Exercise input:
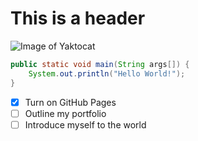 # This is a header
![Image of Yaktocat](https://octodex.github.com/images/yaktocat.png)
```java
public static void main(String args[]) {
    System.out.println("Hello World!");
}
```
- [X] Turn on GitHub Pages
- [ ] Outline my portfolio
- [ ] Introduce myself to the world
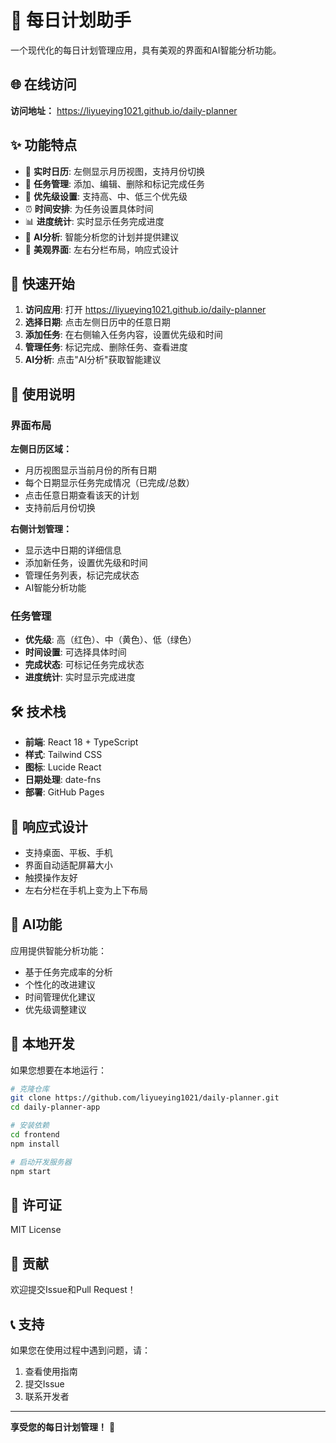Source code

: # 📅 每日计划助手

一个现代化的每日计划管理应用，具有美观的界面和AI智能分析功能。

## 🌐 在线访问

**访问地址：** https://liyueying1021.github.io/daily-planner

## ✨ 功能特点

- 📅 **实时日历**: 左侧显示月历视图，支持月份切换
- 📝 **任务管理**: 添加、编辑、删除和标记完成任务
- 🎯 **优先级设置**: 支持高、中、低三个优先级
- ⏰ **时间安排**: 为任务设置具体时间
- 📊 **进度统计**: 实时显示任务完成进度
- 🤖 **AI分析**: 智能分析您的计划并提供建议
- 🎨 **美观界面**: 左右分栏布局，响应式设计

## 🚀 快速开始

1. **访问应用**: 打开 https://liyueying1021.github.io/daily-planner
2. **选择日期**: 点击左侧日历中的任意日期
3. **添加任务**: 在右侧输入任务内容，设置优先级和时间
4. **管理任务**: 标记完成、删除任务、查看进度
5. **AI分析**: 点击"AI分析"获取智能建议

## 🎯 使用说明

### 界面布局

**左侧日历区域：**
- 月历视图显示当前月份的所有日期
- 每个日期显示任务完成情况（已完成/总数）
- 点击任意日期查看该天的计划
- 支持前后月份切换

**右侧计划管理：**
- 显示选中日期的详细信息
- 添加新任务，设置优先级和时间
- 管理任务列表，标记完成状态
- AI智能分析功能

### 任务管理

- **优先级**: 高（红色）、中（黄色）、低（绿色）
- **时间设置**: 可选择具体时间
- **完成状态**: 可标记任务完成状态
- **进度统计**: 实时显示完成进度

## 🛠 技术栈

- **前端**: React 18 + TypeScript
- **样式**: Tailwind CSS
- **图标**: Lucide React
- **日期处理**: date-fns
- **部署**: GitHub Pages

## 📱 响应式设计

- 支持桌面、平板、手机
- 界面自动适配屏幕大小
- 触摸操作友好
- 左右分栏在手机上变为上下布局

## 🤖 AI功能

应用提供智能分析功能：
- 基于任务完成率的分析
- 个性化的改进建议
- 时间管理优化建议
- 优先级调整建议

## 🔧 本地开发

如果您想要在本地运行：

```bash
# 克隆仓库
git clone https://github.com/liyueying1021/daily-planner.git
cd daily-planner-app

# 安装依赖
cd frontend
npm install

# 启动开发服务器
npm start
```

## 📄 许可证

MIT License

## 🤝 贡献

欢迎提交Issue和Pull Request！

## 📞 支持

如果您在使用过程中遇到问题，请：
1. 查看使用指南
2. 提交Issue
3. 联系开发者

---

**享受您的每日计划管理！** 🎉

Exercise description:
Copy out every line in the listing where the word "AI分析" appears.

Your solution:
- 🤖 **AI分析**: 智能分析您的计划并提供建议
5. **AI分析**: 点击"AI分析"获取智能建议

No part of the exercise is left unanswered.